In e-mail yesterday and today, an exchange involving Betty Birner, Larry Horn, David Denison, and me about “reversed SUBSTITUTE”, starting with Betty’s observation:

This struck me while I was watching an episode of The Great British Baking Show on Netflix:

“Andrew is substituting the barmbrack’s customary raisins for milk chocolate chips.”  [voiceover]

Needless to say, he was leaving OUT the raisins and ADDING chocolate chips.  Also needless to say, this is British English.

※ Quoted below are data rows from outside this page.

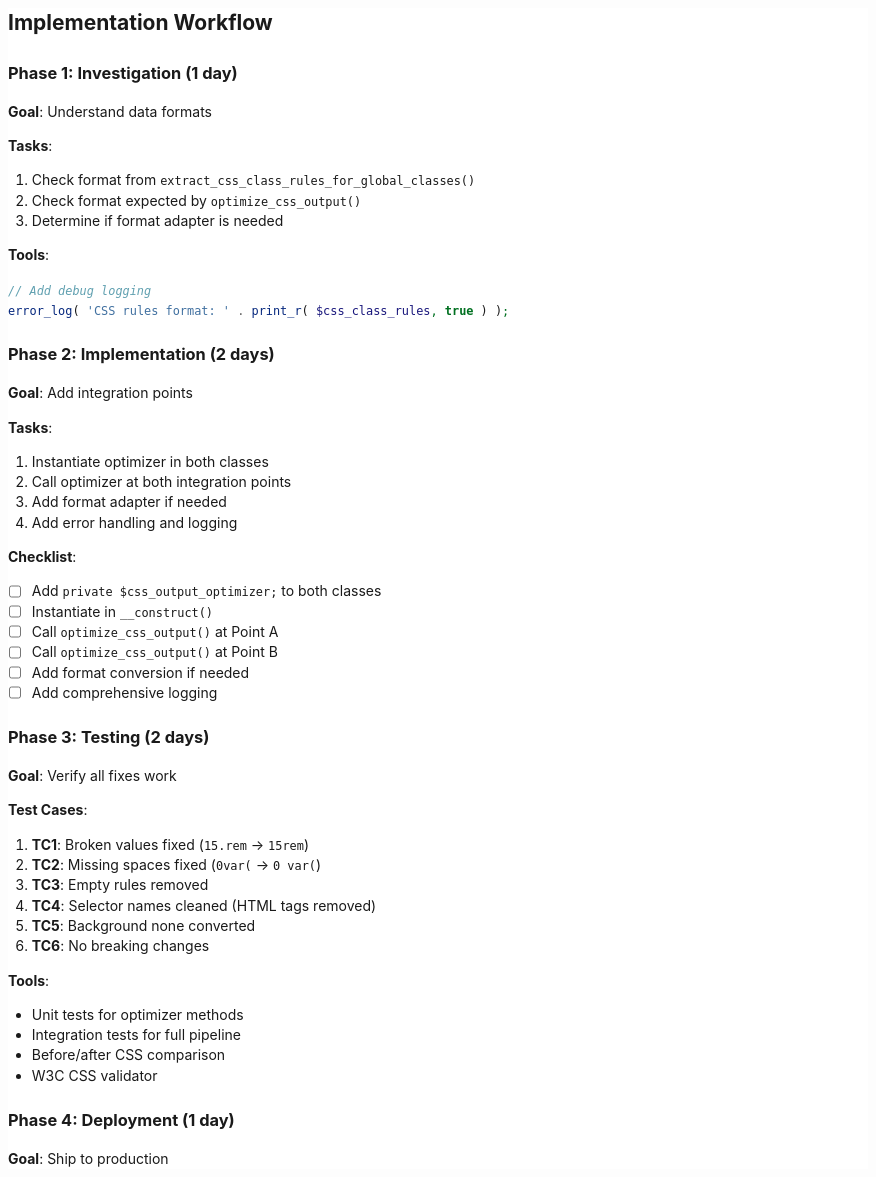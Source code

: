 
## Implementation Workflow

### Phase 1: Investigation (1 day)
**Goal**: Understand data formats

**Tasks**:
1. Check format from `extract_css_class_rules_for_global_classes()`
2. Check format expected by `optimize_css_output()`
3. Determine if format adapter is needed

**Tools**:
```php
// Add debug logging
error_log( 'CSS rules format: ' . print_r( $css_class_rules, true ) );
```

### Phase 2: Implementation (2 days)
**Goal**: Add integration points

**Tasks**:
1. Instantiate optimizer in both classes
2. Call optimizer at both integration points
3. Add format adapter if needed
4. Add error handling and logging

**Checklist**:
- [ ] Add `private $css_output_optimizer;` to both classes
- [ ] Instantiate in `__construct()`
- [ ] Call `optimize_css_output()` at Point A
- [ ] Call `optimize_css_output()` at Point B
- [ ] Add format conversion if needed
- [ ] Add comprehensive logging

### Phase 3: Testing (2 days)
**Goal**: Verify all fixes work

**Test Cases**:
1. **TC1**: Broken values fixed (`15.rem` → `15rem`)
2. **TC2**: Missing spaces fixed (`0var(` → `0 var(`)
3. **TC3**: Empty rules removed
4. **TC4**: Selector names cleaned (HTML tags removed)
5. **TC5**: Background none converted
6. **TC6**: No breaking changes

**Tools**:
- Unit tests for optimizer methods
- Integration tests for full pipeline
- Before/after CSS comparison
- W3C CSS validator

### Phase 4: Deployment (1 day)
**Goal**: Ship to production
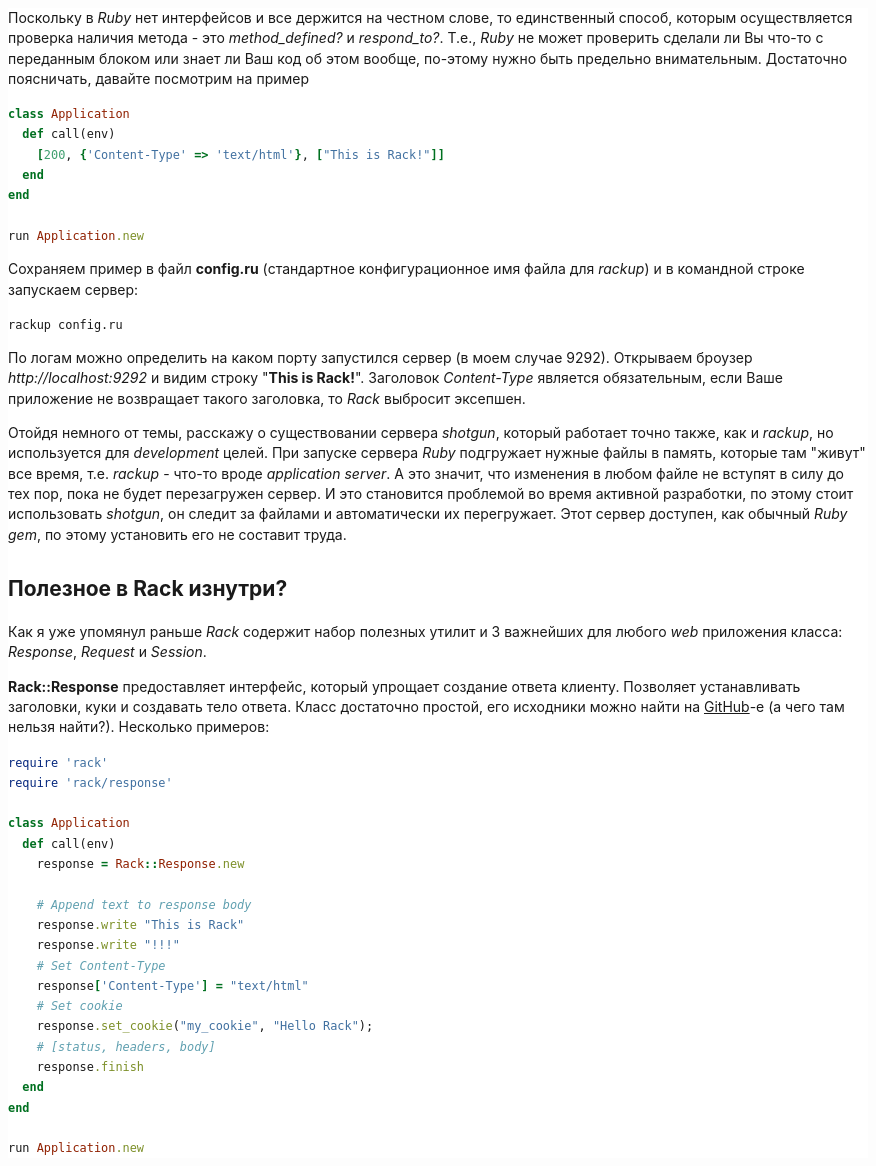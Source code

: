 Поскольку в _Ruby_ нет интерфейсов и все держится на честном слове, то единственный способ, которым осуществляется проверка наличия метода - это _method\_defined?_ и _respond\_to?_. Т.е., _Ruby_ не может проверить сделали ли Вы что-то с переданным блоком или знает ли Ваш код об этом вообще, по-этому нужно быть предельно внимательным. Достаточно поясничать, давайте посмотрим на пример

```ruby
class Application
  def call(env)
    [200, {'Content-Type' => 'text/html'}, ["This is Rack!"]]
  end
end

run Application.new
```

Сохраняем пример в файл **config.ru** (стандартное конфигурационное имя файла для _rackup_) и в командной строке запускаем сервер:

```bash
rackup config.ru
```

По логам можно определить на каком порту запустился сервер (в моем случае 9292). Открываем броузер _http://localhost:9292_ и видим строку "**This is Rack!**". Заголовок _Content-Type_ является обязательным, если Ваше приложение не возвращает такого заголовка, то _Rack_ выбросит эксепшен.

Отойдя немного от темы, расскажу о существовании сервера _shotgun_, который работает точно также, как и _rackup_, но используется для _development_ целей. При запуске сервера _Ruby_ подгружает нужные файлы в память, которые там "живут" все время, т.е. _rackup_ - что-то вроде _application server_. А это значит, что изменения в любом файле не вступят в силу до тех пор, пока не будет перезагружен сервер. И это становится проблемой во время активной разработки, по этому стоит использовать _shotgun_, он следит за файлами и автоматически их перегружает. Этот сервер доступен, как обычный _Ruby gem_, по этому установить его не составит труда.

## Полезное в Rack изнутри?

Как я уже упомянул раньше _Rack_ содержит набор полезных утилит и 3 важнейших для любого _web_ приложения класса: _Response_, _Request_ и _Session_.

**Rack::Response** предоставляет интерфейс, который упрощает создание ответа клиенту. Позволяет устанавливать заголовки, куки и создавать тело ответа. Класс достаточно простой, его исходники можно найти на [GitHub](https://github.com/rack/rack/blob/master/lib/rack/response.rb)\-е (а чего там нельзя найти?). Несколько примеров:

```ruby
require 'rack'
require 'rack/response'

class Application
  def call(env)
    response = Rack::Response.new
    
    # Append text to response body
    response.write "This is Rack"
    response.write "!!!"
    # Set Content-Type
    response['Content-Type'] = "text/html"
    # Set cookie
    response.set_cookie("my_cookie", "Hello Rack");
    # [status, headers, body]
    response.finish
  end
end

run Application.new
```
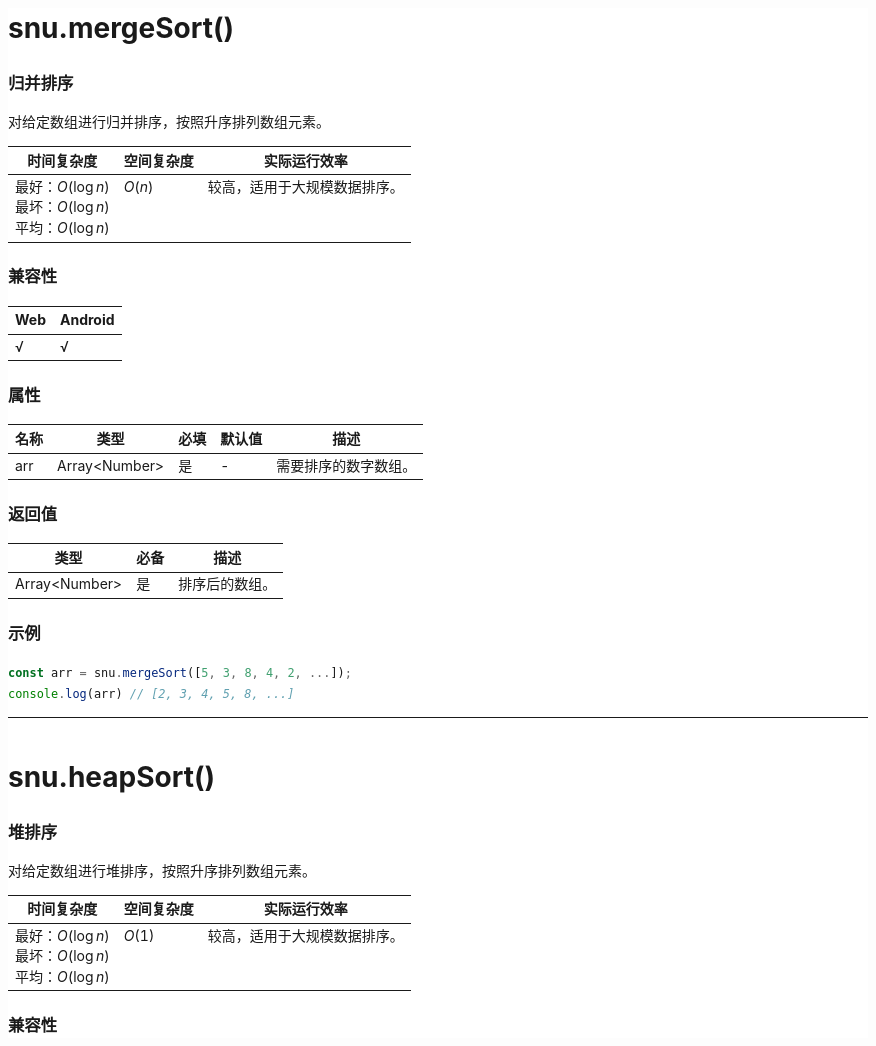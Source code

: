 
# snu.mergeSort()

### **归并排序**

对给定数组进行归并排序，按照升序排列数组元素。

| 时间复杂度                                                   | 空间复杂度 | 实际运行效率                 |
| ------------------------------------------------------------ | ---------- | ---------------------------- |
| 最好：$O(\log n)$<br />最坏：$O(\log n)$<br />平均：$O(\log n)$ | $O(n)$     | 较高，适用于大规模数据排序。 |

### 兼容性

| Web  | Android |
| ---- | ------- |
| √    | √       |

### 属性

| 名称 | 类型            | 必填 | 默认值 | 描述                 |
| ---- | --------------- | ---- | ------ | -------------------- |
| arr  | Array\<Number\> | 是   | -      | 需要排序的数字数组。 |

### 返回值

| 类型            | 必备 | 描述           |
| --------------- | ---- | -------------- |
| Array\<Number\> | 是   | 排序后的数组。 |

### 示例
```typescript
const arr = snu.mergeSort([5, 3, 8, 4, 2, ...]);
console.log(arr) // [2, 3, 4, 5, 8, ...]
```


---

# snu.heapSort()

### **堆排序**

对给定数组进行堆排序，按照升序排列数组元素。

| 时间复杂度                                                   | 空间复杂度 | 实际运行效率                 |
| ------------------------------------------------------------ | ---------- | ---------------------------- |
| 最好：$O(\log n)$<br />最坏：$O(\log n)$<br />平均：$O(\log n)$ | $O(1)$     | 较高，适用于大规模数据排序。 |

### 兼容性
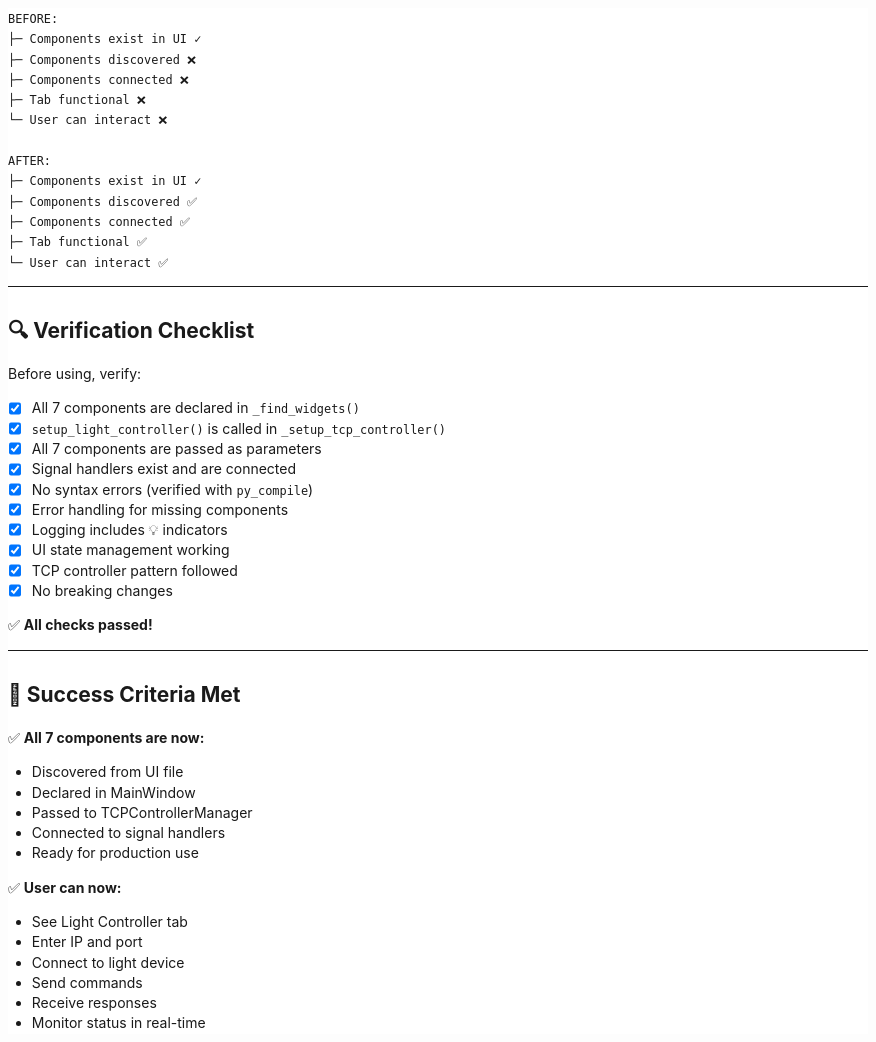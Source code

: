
 ```
BEFORE:
├─ Components exist in UI ✓
├─ Components discovered ❌
├─ Components connected ❌
├─ Tab functional ❌
└─ User can interact ❌

AFTER:
├─ Components exist in UI ✓
├─ Components discovered ✅
├─ Components connected ✅
├─ Tab functional ✅
└─ User can interact ✅
```

---

## 🔍 Verification Checklist

Before using, verify:

- [x] All 7 components are declared in `_find_widgets()`
- [x] `setup_light_controller()` is called in `_setup_tcp_controller()`
- [x] All 7 components are passed as parameters
- [x] Signal handlers exist and are connected
- [x] No syntax errors (verified with `py_compile`)
- [x] Error handling for missing components
- [x] Logging includes 💡 indicators
- [x] UI state management working
- [x] TCP controller pattern followed
- [x] No breaking changes

✅ **All checks passed!**

---

## 🎉 Success Criteria Met

✅ **All 7 components are now:**
- Discovered from UI file
- Declared in MainWindow
- Passed to TCPControllerManager
- Connected to signal handlers
- Ready for production use

✅ **User can now:**
- See Light Controller tab
- Enter IP and port
- Connect to light device
- Send commands
- Receive responses
- Monitor status in real-time
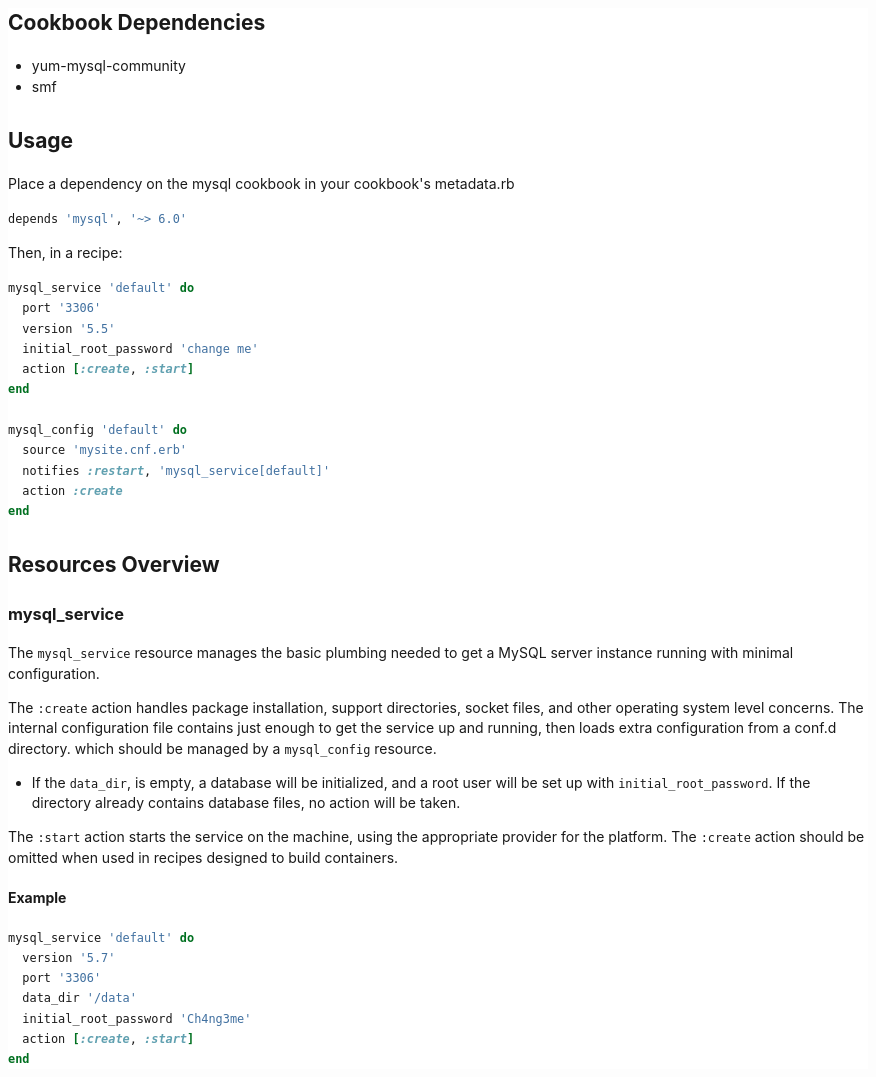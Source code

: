 Cookbook Dependencies
------------
- yum-mysql-community
- smf

Usage
-----
Place a dependency on the mysql cookbook in your cookbook's  metadata.rb
```ruby
depends 'mysql', '~> 6.0'
```

Then, in a recipe:

```ruby
mysql_service 'default' do
  port '3306'
  version '5.5'
  initial_root_password 'change me'
  action [:create, :start]
end

mysql_config 'default' do
  source 'mysite.cnf.erb'
  notifies :restart, 'mysql_service[default]'
  action :create
end
```

Resources Overview
------------------
### mysql_service

The `mysql_service` resource manages the basic plumbing needed to get a
MySQL server instance running with minimal configuration.

The `:create` action handles package installation, support
directories, socket files, and other operating system level concerns.
The internal configuration file contains just enough to get the
service up and running, then loads extra configuration from a conf.d
directory. which should be managed by a `mysql_config` resource.

- If the `data_dir`, is empty, a database will be initialized, and a
root user will be set up with `initial_root_password`. If the
directory already contains database files, no action will be taken.

The `:start` action starts the service on the machine, using the
appropriate provider for the platform. The `:create` action should be
omitted when used in recipes designed to build containers.

#### Example
```ruby
mysql_service 'default' do
  version '5.7'
  port '3306'
  data_dir '/data'
  initial_root_password 'Ch4ng3me'
  action [:create, :start]
end
```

This is reversed SUBSTITUTE: substitute OLD for NEW (in this case, substitute customary raisins for milk chocolate chipscustomary lets us know that the raisins are OLD), rather than traditional SUBSTITUTE: substitute NEW for OLD (what would be, in this case, substitute milk chocolate chips for customary raisins).

The end of our discussion was David’s noting that the shift from traditional to reversed SUBSTITUTE seems to be virtually complete for many British speakers (including educated ones), and Larry’s suggesting that this was true for some younger American speakers as well. Another ship of linguistic change that has reached its port for many speakers.

Two other such ships I’ve written about: NomCoordObjs (nominative coordinate objects, as in They gave it to Kim and I, rather than to Kim and me; and +of EDM (exceptional degree marking with of, as in that big of a dog, rather than that big a dog).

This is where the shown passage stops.